The paper tackles the problem of multivariate time series forecasting by addressing the optimization conflict between autoregressive dynamics and cross-dimension interactions, proposing a dual-path framework with alternating optimization that improves long-horizon accuracy, achieving consistent outperformance over prior methods on multiple benchmarks.

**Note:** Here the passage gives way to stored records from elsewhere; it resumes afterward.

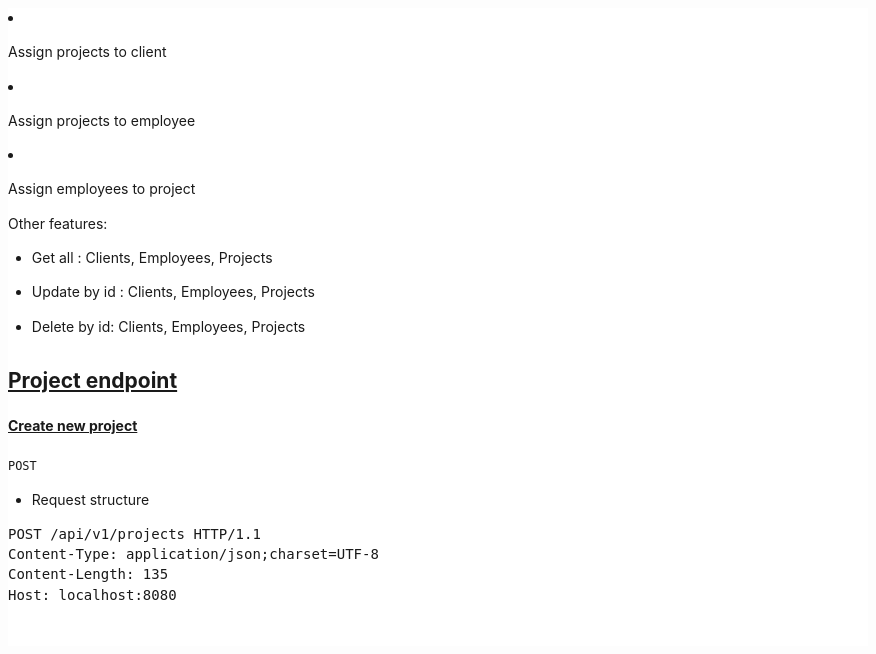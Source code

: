 </li>
<li>
<p>Assign projects to client</p>
</li>
<li>
<p>Assign projects to employee</p>
</li>
<li>
<p>Assign employees to project</p>
</li>
</ul>
</div>
<div class="paragraph">
<p>Other features:</p>
</div>
<div class="ulist">
<ul>
<li>
<p>Get all : Clients, Employees, Projects</p>
</li>
<li>
<p>Update by id : Clients, Employees, Projects</p>
</li>
<li>
<p>Delete by id: Clients, Employees, Projects</p>
</li>
</ul>
</div>
</div>
</div>
<div class="sect1">
<h2 id="project-endpoint"><a class="link" href="#project-endpoint">Project endpoint</a></h2>
<div class="sectionbody">
<div class="sect3">
<h4 id="create-new-project"><a class="link" href="#create-new-project">Create new project</a></h4>
<div class="paragraph">
<p><code>POST</code></p>
</div>
<div class="ulist">
<ul>
<li>
<p>Request structure</p>
</li>
</ul>
</div>
<div class="listingblock">
<div class="content">
<pre>POST /api/v1/projects HTTP/1.1
Content-Type: application/json;charset=UTF-8
Content-Length: 135
Host: localhost:8080

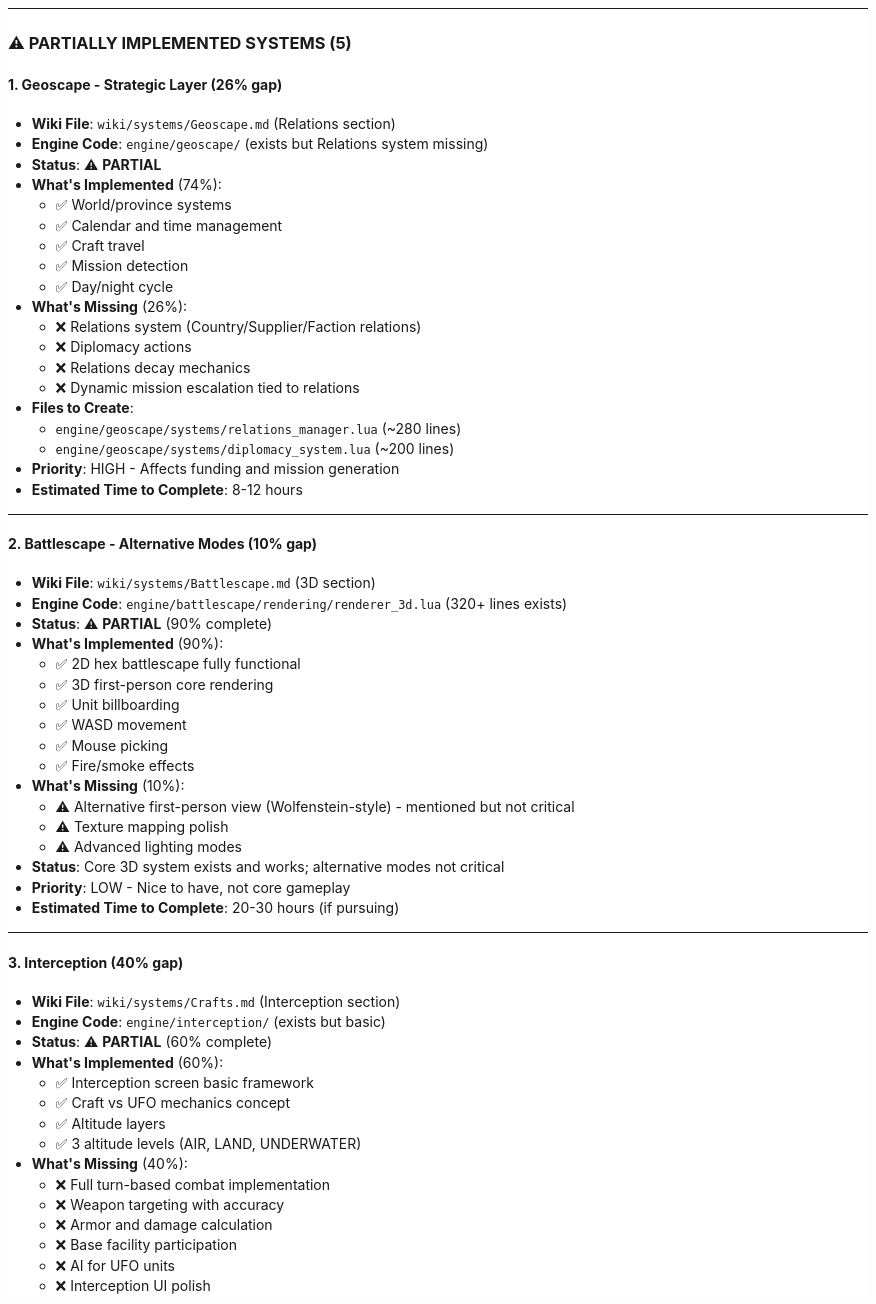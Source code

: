 
---

### ⚠️ PARTIALLY IMPLEMENTED SYSTEMS (5)

#### 1. **Geoscape - Strategic Layer** (26% gap)
- **Wiki File**: `wiki/systems/Geoscape.md` (Relations section)
- **Engine Code**: `engine/geoscape/` (exists but Relations system missing)
- **Status**: ⚠️ **PARTIAL**
- **What's Implemented** (74%):
  - ✅ World/province systems
  - ✅ Calendar and time management
  - ✅ Craft travel
  - ✅ Mission detection
  - ✅ Day/night cycle
- **What's Missing** (26%):
  - ❌ Relations system (Country/Supplier/Faction relations)
  - ❌ Diplomacy actions
  - ❌ Relations decay mechanics
  - ❌ Dynamic mission escalation tied to relations
- **Files to Create**:
  - `engine/geoscape/systems/relations_manager.lua` (~280 lines)
  - `engine/geoscape/systems/diplomacy_system.lua` (~200 lines)
- **Priority**: HIGH - Affects funding and mission generation
- **Estimated Time to Complete**: 8-12 hours

---

#### 2. **Battlescape - Alternative Modes** (10% gap)
- **Wiki File**: `wiki/systems/Battlescape.md` (3D section)
- **Engine Code**: `engine/battlescape/rendering/renderer_3d.lua` (320+ lines exists)
- **Status**: ⚠️ **PARTIAL** (90% complete)
- **What's Implemented** (90%):
  - ✅ 2D hex battlescape fully functional
  - ✅ 3D first-person core rendering
  - ✅ Unit billboarding
  - ✅ WASD movement
  - ✅ Mouse picking
  - ✅ Fire/smoke effects
- **What's Missing** (10%):
  - ⚠️ Alternative first-person view (Wolfenstein-style) - mentioned but not critical
  - ⚠️ Texture mapping polish
  - ⚠️ Advanced lighting modes
- **Status**: Core 3D system exists and works; alternative modes not critical
- **Priority**: LOW - Nice to have, not core gameplay
- **Estimated Time to Complete**: 20-30 hours (if pursuing)

---

#### 3. **Interception** (40% gap)
- **Wiki File**: `wiki/systems/Crafts.md` (Interception section)
- **Engine Code**: `engine/interception/` (exists but basic)
- **Status**: ⚠️ **PARTIAL** (60% complete)
- **What's Implemented** (60%):
  - ✅ Interception screen basic framework
  - ✅ Craft vs UFO mechanics concept
  - ✅ Altitude layers
  - ✅ 3 altitude levels (AIR, LAND, UNDERWATER)
- **What's Missing** (40%):
  - ❌ Full turn-based combat implementation
  - ❌ Weapon targeting with accuracy
  - ❌ Armor and damage calculation
  - ❌ Base facility participation
  - ❌ AI for UFO units
  - ❌ Interception UI polish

Multivariate time series forecasting involves two qualitatively distinct factors: (i) stable within-series autoregressive (AR) dynamics, and (ii) intermittent cross-dimension interactions that can become spurious over long horizons. We argue that fitting a single model to capture both effects creates an optimization conflict: the high-variance updates needed for cross-dimension modeling can corrupt the gradients that support autoregression, resulting in brittle training and degraded long-horizon accuracy. To address this, we propose ALTTS, a dual-path framework that explicitly decouples autoregression and cross-relation (CR) modeling. In ALTTS, the AR path is instantiated with a linear predictor, while the CR path uses a Transformer equipped with Cross-Relation Self-Attention (CRSA); the two branches are coordinated via alternating optimization to isolate gradient noise and reduce cross-block interference. Extensive experiments on multiple benchmarks show that ALTTS consistently outperforms prior methods, with the most pronounced improvements on long-horizon forecasting. Overall, our results suggest that carefully designed optimization strategies, rather than ever more complex architectures, can be a key driver of progress in multivariate time series forecasting.